What happens when F. Scott Fitzgerald meets Wes Anderson? Welcome to Kristopher Jansma’s debut novel, The Unchangeable Spots of Leopards, a literary fun house that follows an unreliable narrator on his quest to write the next Great American Novel. The opening lines warn, “I’ve lost every book I’ve ever written,” and what follows from there is a valiant, though at times tiresome and off-putting, attempt to show how he came to lose them, and find himself in the process.

After being raised by a struggling single mother in North Carolina, the unnamed protagonist winds up at a small liberal arts college, where he meets the eccentric, unstable Julian — his life-long writing rival — and the beautiful, aloof actress Evelyn — the girl he loves, or thinks he loves, but can never have. The first half of the novel revolves around the trials and blunders of the three characters as they go through school and try to make it in New York in the early 2000s. This might sound like the same tired old trope (a twenty-something sets off to the big city to pursue dreams of being a writer and it’s tough), but Jansma pulls this off without falling into the cliché. The narrator is round and surprising, and what makes him most interesting and entertaining isn’t his life as a writer, but as a person trying to figure his life out. Success can be a crapshoot. Life might feel terribly lonely in the rush of the metropolis. The strongest of friendships fall apart. The novel addresses these issues in a way that is at once entertaining and deeply thought-provoking, which is perhaps its greatest feat: As out-of-control and pathetic as Jansma’s characters are, we can see ourselves in them.

The second half of the novel, however, doesn’t live up to the first. It jumps forward a decade, bends genres, and we’re left with a sort of travel adventure book that feels radically different from what we just read. Jansma trades in the optimistic twenty-something writer for the downtrodden thirty-something failed writer, and this time he falls into the trope. The narrator runs off to a slew of far-flung destinations (Sri Lanka, Dubai, Ghana, Iceland, Luxembroug), where he tries to run away from himself, only to continue to bump into traces of what he left behind in New York. He’s haunted by his falling-out with Julian, who lives a J.D. Salinger-style life, publishing an international bestselling cult-classic and then vanishes. The question of disappearance is key for Jansma, who wonders to what extent we can disappear into the world of fiction to evade the struggles of being ourselves.

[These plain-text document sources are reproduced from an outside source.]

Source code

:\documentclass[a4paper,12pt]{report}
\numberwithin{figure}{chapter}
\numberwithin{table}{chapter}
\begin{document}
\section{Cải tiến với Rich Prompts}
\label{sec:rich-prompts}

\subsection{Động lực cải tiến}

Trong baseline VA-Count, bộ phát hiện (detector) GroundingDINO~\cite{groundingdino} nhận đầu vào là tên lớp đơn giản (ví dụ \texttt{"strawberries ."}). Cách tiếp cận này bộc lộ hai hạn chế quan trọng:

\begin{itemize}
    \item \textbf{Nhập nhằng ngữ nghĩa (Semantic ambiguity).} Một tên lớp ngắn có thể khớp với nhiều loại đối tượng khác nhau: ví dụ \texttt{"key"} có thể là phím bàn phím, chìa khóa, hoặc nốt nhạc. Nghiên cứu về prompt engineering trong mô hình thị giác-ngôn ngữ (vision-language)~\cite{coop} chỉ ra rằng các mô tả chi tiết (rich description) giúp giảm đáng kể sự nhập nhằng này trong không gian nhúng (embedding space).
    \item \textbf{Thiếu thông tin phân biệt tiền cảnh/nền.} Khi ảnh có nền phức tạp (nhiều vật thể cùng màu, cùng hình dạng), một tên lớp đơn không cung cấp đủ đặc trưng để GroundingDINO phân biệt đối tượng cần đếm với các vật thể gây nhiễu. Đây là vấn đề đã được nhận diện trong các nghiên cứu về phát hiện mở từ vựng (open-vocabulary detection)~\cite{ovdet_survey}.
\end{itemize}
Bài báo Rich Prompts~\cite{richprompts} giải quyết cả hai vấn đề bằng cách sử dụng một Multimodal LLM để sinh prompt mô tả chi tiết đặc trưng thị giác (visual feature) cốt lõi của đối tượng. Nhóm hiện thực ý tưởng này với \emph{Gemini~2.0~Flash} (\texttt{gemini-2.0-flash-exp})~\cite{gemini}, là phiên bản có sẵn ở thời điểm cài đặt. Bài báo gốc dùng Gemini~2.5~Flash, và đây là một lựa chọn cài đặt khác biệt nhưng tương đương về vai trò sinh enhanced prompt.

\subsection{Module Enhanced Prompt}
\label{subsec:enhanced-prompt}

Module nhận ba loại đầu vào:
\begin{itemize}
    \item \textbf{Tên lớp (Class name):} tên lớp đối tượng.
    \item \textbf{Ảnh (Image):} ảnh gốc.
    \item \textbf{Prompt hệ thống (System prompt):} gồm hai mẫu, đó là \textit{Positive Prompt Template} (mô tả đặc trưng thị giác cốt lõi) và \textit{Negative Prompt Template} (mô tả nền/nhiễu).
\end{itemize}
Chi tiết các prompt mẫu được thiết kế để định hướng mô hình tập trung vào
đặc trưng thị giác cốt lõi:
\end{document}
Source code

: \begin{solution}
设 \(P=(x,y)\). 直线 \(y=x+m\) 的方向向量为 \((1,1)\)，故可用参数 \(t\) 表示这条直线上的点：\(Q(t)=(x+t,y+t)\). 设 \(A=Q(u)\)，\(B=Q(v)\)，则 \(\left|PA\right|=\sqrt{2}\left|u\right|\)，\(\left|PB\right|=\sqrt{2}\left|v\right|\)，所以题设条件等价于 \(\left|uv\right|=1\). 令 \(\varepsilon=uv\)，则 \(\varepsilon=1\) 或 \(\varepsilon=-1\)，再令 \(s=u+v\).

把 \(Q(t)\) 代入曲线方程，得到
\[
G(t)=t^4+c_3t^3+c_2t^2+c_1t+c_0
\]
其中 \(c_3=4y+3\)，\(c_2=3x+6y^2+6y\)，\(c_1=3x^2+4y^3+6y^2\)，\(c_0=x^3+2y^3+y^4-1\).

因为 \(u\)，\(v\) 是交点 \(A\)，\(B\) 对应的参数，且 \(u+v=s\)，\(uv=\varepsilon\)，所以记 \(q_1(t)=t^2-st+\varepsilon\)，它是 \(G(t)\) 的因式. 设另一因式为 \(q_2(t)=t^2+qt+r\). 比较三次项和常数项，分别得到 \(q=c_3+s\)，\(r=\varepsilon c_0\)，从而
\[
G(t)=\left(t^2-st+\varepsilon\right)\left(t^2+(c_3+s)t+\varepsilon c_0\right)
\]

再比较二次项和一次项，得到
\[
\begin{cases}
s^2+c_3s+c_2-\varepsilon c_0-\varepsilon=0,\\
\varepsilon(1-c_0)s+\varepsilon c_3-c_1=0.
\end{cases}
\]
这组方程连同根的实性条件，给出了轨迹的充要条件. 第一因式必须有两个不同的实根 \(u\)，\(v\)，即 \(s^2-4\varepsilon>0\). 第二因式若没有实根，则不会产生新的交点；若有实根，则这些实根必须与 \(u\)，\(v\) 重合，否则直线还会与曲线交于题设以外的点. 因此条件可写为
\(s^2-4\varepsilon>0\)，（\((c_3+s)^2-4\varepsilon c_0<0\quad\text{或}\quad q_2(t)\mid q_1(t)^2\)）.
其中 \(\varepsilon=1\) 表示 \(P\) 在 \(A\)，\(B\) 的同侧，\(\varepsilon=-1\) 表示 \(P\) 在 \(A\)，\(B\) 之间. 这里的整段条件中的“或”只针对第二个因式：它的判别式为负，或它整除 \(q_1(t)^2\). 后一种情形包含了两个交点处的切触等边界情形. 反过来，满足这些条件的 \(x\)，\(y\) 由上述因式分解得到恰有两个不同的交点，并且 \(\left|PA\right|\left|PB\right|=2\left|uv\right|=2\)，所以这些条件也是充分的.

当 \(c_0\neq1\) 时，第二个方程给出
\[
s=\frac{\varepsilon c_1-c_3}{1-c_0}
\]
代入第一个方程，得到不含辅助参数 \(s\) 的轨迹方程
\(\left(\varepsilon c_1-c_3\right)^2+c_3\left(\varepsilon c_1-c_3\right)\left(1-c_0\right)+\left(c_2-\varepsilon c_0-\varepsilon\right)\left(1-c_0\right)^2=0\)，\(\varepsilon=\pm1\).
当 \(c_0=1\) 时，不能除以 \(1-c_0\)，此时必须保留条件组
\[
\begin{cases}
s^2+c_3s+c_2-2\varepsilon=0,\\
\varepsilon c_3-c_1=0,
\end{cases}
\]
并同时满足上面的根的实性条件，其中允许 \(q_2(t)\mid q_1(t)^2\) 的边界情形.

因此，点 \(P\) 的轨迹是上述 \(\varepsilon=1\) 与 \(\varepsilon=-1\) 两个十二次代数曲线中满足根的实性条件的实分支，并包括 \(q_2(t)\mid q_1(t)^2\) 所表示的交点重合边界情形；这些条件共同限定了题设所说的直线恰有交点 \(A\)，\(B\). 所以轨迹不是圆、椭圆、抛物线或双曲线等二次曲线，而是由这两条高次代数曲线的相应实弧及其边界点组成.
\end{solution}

The Unchangeable Spots of Leopards is about a boy becoming a writer; but, above all, it is about a writer becoming a person. When does the artist stop making art out of his own life and start living it? Where does fiction end and reality begin? The novel strikes a chord on questions of authenticity, love, and ambition, and it reminds us that life is often out of our control, even if we’re writing it down.